6. Relation to adjacent stitching paradigms
Although the term FAVS is explicitly introduced in ArbiViewGen, several earlier and later stitching systems instantiate related principles. A hardware-oriented panoramic video stitcher based on Harris corners used adaptive feature point extraction, overlap-restricted matching, and orientation-normalized descriptors on a Xilinx Spartan-6 FPGA. That system was designed for real-time video from a single CCD camera under small horizontal motion, not for arbitrary multi-camera pseudo-view synthesis, but it already exemplified adaptive feature selection and feature-driven alignment under resource constraints (Sindhu, 2016). This suggests an earlier feature-aware and adaptive stitching logic at the level of feature extraction and matching, even though the FAVS name was not used.

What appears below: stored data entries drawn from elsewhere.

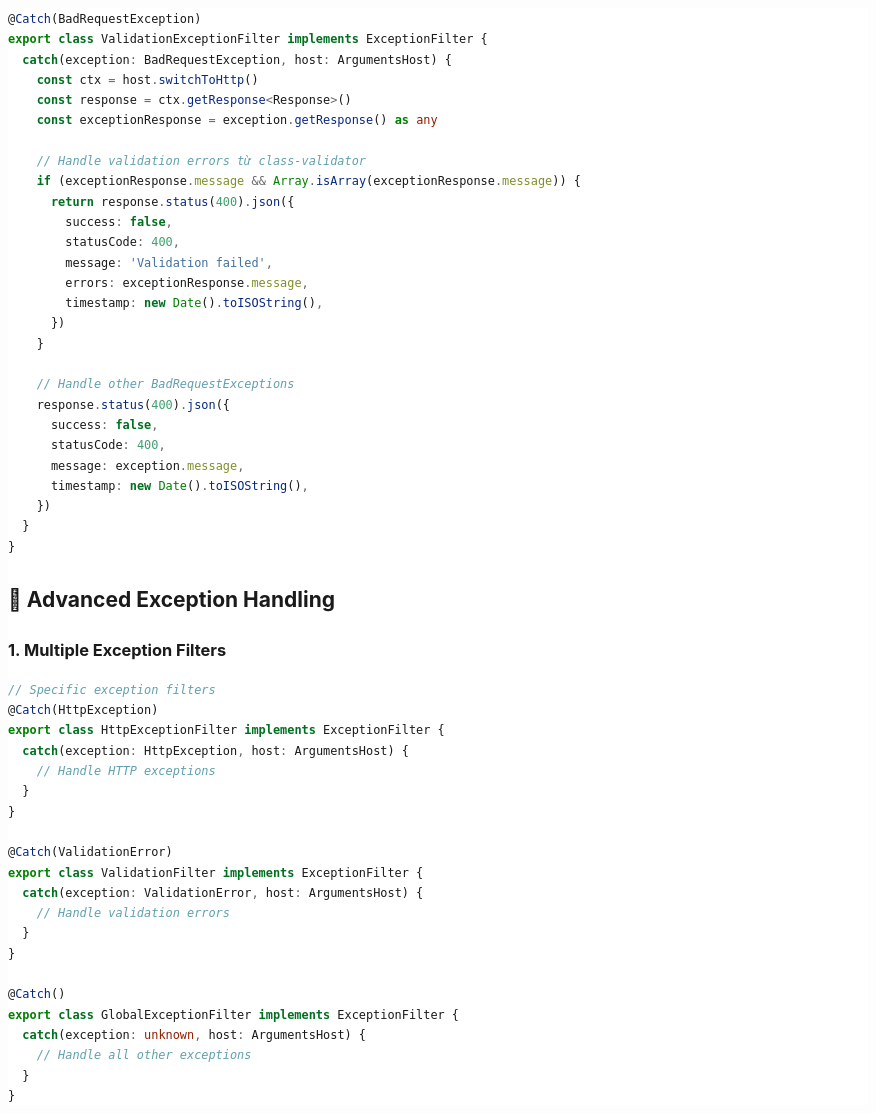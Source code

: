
 ```typescript
@Catch(BadRequestException)
export class ValidationExceptionFilter implements ExceptionFilter {
  catch(exception: BadRequestException, host: ArgumentsHost) {
    const ctx = host.switchToHttp()
    const response = ctx.getResponse<Response>()
    const exceptionResponse = exception.getResponse() as any

    // Handle validation errors từ class-validator
    if (exceptionResponse.message && Array.isArray(exceptionResponse.message)) {
      return response.status(400).json({
        success: false,
        statusCode: 400,
        message: 'Validation failed',
        errors: exceptionResponse.message,
        timestamp: new Date().toISOString(),
      })
    }

    // Handle other BadRequestExceptions
    response.status(400).json({
      success: false,
      statusCode: 400,
      message: exception.message,
      timestamp: new Date().toISOString(),
    })
  }
}
```

## 🔧 Advanced Exception Handling

### 1. **Multiple Exception Filters**

```typescript
// Specific exception filters
@Catch(HttpException)
export class HttpExceptionFilter implements ExceptionFilter {
  catch(exception: HttpException, host: ArgumentsHost) {
    // Handle HTTP exceptions
  }
}

@Catch(ValidationError)
export class ValidationFilter implements ExceptionFilter {
  catch(exception: ValidationError, host: ArgumentsHost) {
    // Handle validation errors
  }
}

@Catch()
export class GlobalExceptionFilter implements ExceptionFilter {
  catch(exception: unknown, host: ArgumentsHost) {
    // Handle all other exceptions
  }
}
```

In a different application domain, esophageal video stitching combined LoFTR, SIFT, and ORB in a feature filtering pool and introduced Density-Weighted Homography Optimization (DWHO) to prevent dense local feature clusters from dominating global alignment. That framework paired domain-specific geometric unfolding with multi-feature pooling and density-aware weighting, which closely parallels FAVS’s reliance on heterogeneous evidence and confidence-driven refinement, albeit in cylindrical endoscopic video rather than surround-view driving imagery (Li et al., 2024).
SemanticStitch moved the adaptive component from feature matching to seam selection by using semantic priors of salient foreground objects to learn soft blending masks 7 and 8, with object completeness, exclusivity, and smoothness losses. Its emphasis is different from FAVS: semantics shape seam placement rather than coarse geometric alignment, and the method is framed for pairwise image stitching after alignment rather than pseudo-view synthesis from calibrated multi-camera rigs (Jin et al., 15 Nov 2025).

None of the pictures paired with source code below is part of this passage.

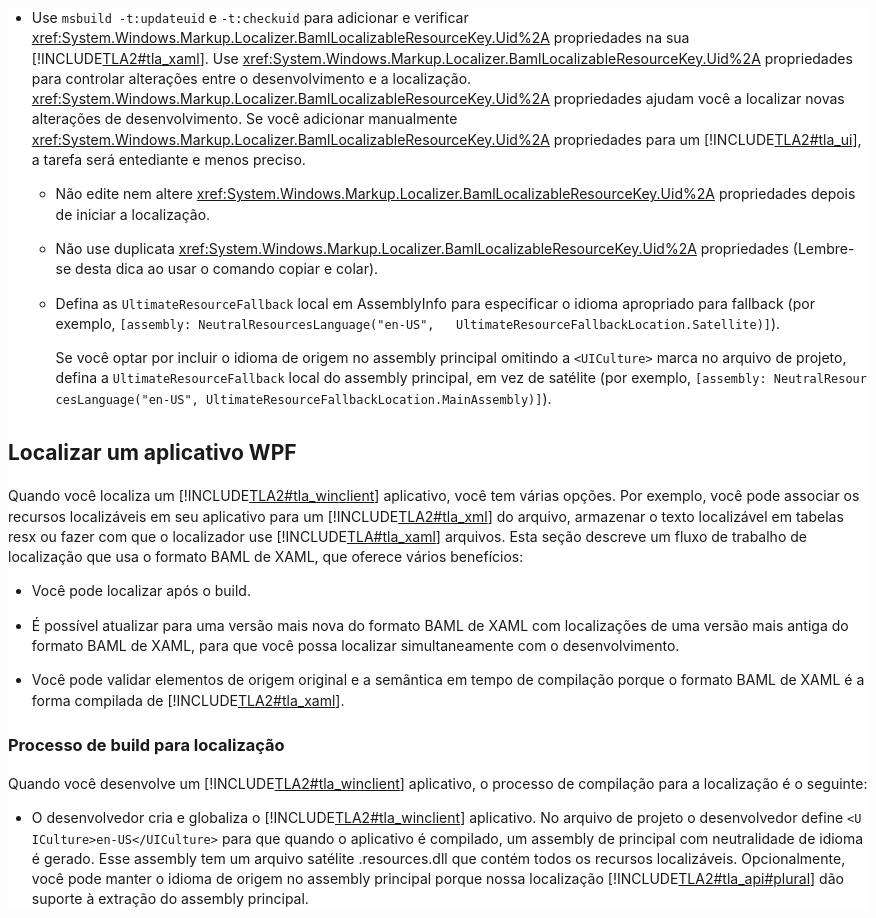 -   Use `msbuild -t:updateuid` e `-t:checkuid` para adicionar e verificar <xref:System.Windows.Markup.Localizer.BamlLocalizableResourceKey.Uid%2A> propriedades na sua [!INCLUDE[TLA2#tla_xaml](../../../../includes/tla2sharptla-xaml-md.md)]. Use <xref:System.Windows.Markup.Localizer.BamlLocalizableResourceKey.Uid%2A> propriedades para controlar alterações entre o desenvolvimento e a localização. <xref:System.Windows.Markup.Localizer.BamlLocalizableResourceKey.Uid%2A> propriedades ajudam você a localizar novas alterações de desenvolvimento. Se você adicionar manualmente <xref:System.Windows.Markup.Localizer.BamlLocalizableResourceKey.Uid%2A> propriedades para um [!INCLUDE[TLA2#tla_ui](../../../../includes/tla2sharptla-ui-md.md)], a tarefa será entediante e menos preciso.  
  
    -   Não edite nem altere <xref:System.Windows.Markup.Localizer.BamlLocalizableResourceKey.Uid%2A> propriedades depois de iniciar a localização.  
  
    -   Não use duplicata <xref:System.Windows.Markup.Localizer.BamlLocalizableResourceKey.Uid%2A> propriedades (Lembre-se desta dica ao usar o comando copiar e colar).  
  
    -   Defina as `UltimateResourceFallback` local em AssemblyInfo para especificar o idioma apropriado para fallback (por exemplo, `[assembly: NeutralResourcesLanguage("en-US",   UltimateResourceFallbackLocation.Satellite)]`).  
  
         Se você optar por incluir o idioma de origem no assembly principal omitindo a `<UICulture>` marca no arquivo de projeto, defina a `UltimateResourceFallback` local do assembly principal, em vez de satélite (por exemplo, `[assembly: NeutralResourcesLanguage("en-US", UltimateResourceFallbackLocation.MainAssembly)]`).  
  
## <a name="localize-a-wpf-application"></a>Localizar um aplicativo WPF

Quando você localiza um [!INCLUDE[TLA2#tla_winclient](../../../../includes/tla2sharptla-winclient-md.md)] aplicativo, você tem várias opções. Por exemplo, você pode associar os recursos localizáveis em seu aplicativo para um [!INCLUDE[TLA2#tla_xml](../../../../includes/tla2sharptla-xml-md.md)] do arquivo, armazenar o texto localizável em tabelas resx ou fazer com que o localizador use [!INCLUDE[TLA#tla_xaml](../../../../includes/tlasharptla-xaml-md.md)] arquivos. Esta seção descreve um fluxo de trabalho de localização que usa o formato BAML de XAML, que oferece vários benefícios:  
  
-   Você pode localizar após o build.  
  
-   É possível atualizar para uma versão mais nova do formato BAML de XAML com localizações de uma versão mais antiga do formato BAML de XAML, para que você possa localizar simultaneamente com o desenvolvimento.  
  
-   Você pode validar elementos de origem original e a semântica em tempo de compilação porque o formato BAML de XAML é a forma compilada de [!INCLUDE[TLA2#tla_xaml](../../../../includes/tla2sharptla-xaml-md.md)].  
  
### <a name="localization-build-process"></a>Processo de build para localização  

Quando você desenvolve um [!INCLUDE[TLA2#tla_winclient](../../../../includes/tla2sharptla-winclient-md.md)] aplicativo, o processo de compilação para a localização é o seguinte:  
  
-   O desenvolvedor cria e globaliza o [!INCLUDE[TLA2#tla_winclient](../../../../includes/tla2sharptla-winclient-md.md)] aplicativo. No arquivo de projeto o desenvolvedor define `<UICulture>en-US</UICulture>` para que quando o aplicativo é compilado, um assembly de principal com neutralidade de idioma é gerado. Esse assembly tem um arquivo satélite .resources.dll que contém todos os recursos localizáveis. Opcionalmente, você pode manter o idioma de origem no assembly principal porque nossa localização [!INCLUDE[TLA2#tla_api#plural](../../../../includes/tla2sharptla-apisharpplural-md.md)] dão suporte à extração do assembly principal.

Unsupervised and supervised deep stitching systems provide a second axis of contrast. Unsupervised Deep Image Stitching learned coarse alignment and feature-to-pixel reconstruction without stitched ground truth, using overlap-aware losses in a stitching-domain representation (Nie et al., 2021). “Learning Edge-Preserved Image Stitching from Large-Baseline Deep Homography” combined a large-baseline deep homography module with an edge-preserved deformation module to remove ghosting while preserving structural continuity (Nie et al., 2020). Relative to those models, FAVS remains a deterministic, non-neural image-level pipeline whose outputs serve as conditions for a diffusion model rather than as a final stitched result (Lan et al., 7 Aug 2025).

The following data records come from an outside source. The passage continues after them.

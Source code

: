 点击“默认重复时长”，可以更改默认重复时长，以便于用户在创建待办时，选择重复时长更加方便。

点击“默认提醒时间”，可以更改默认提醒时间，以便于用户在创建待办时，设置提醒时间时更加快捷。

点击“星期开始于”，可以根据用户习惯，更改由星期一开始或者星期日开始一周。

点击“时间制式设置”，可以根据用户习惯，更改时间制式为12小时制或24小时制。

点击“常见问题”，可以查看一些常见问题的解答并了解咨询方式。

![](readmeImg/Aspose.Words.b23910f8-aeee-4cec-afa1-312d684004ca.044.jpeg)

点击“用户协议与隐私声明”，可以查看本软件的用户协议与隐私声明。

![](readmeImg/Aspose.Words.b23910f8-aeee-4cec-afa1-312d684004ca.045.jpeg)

A later multimodal direction is represented by UniStitch, which explicitly unifies semantic and geometric features through a Neural Point Transformer and an Adaptive Mixture of Experts. UniStitch predicts global homography and local TPS-based residual warps from fused multimodal features, and its AMoE module dynamically shifts emphasis toward more reliable semantic or geometric evidence (Mei et al., 11 Mar 2026). A plausible implication is that such multimodal fusion mechanisms could extend the feature stage of FAVS beyond its current pose-plus-SIFT-plus-DBSCAN formulation, but that extension is not part of the FAVS definition in ArbiViewGen.
Within this broader landscape, FAVS occupies a specific position: it is a hierarchical, pose-aware, feature-refined, cluster-guided, adaptively fused view-stitching procedure that produces pseudo supervisory signals for arbitrary-viewpoint generation. Its distinct contribution is not generic panorama creation, semantic seam carving, or end-to-end learned warping in isolation, but the construction of geometrically plausible stitched pseudo-views from RGB images and poses alone, so that cross-view consistency can be learned without ground truth from unseen viewpoints (Lan et al., 7 Aug 2025).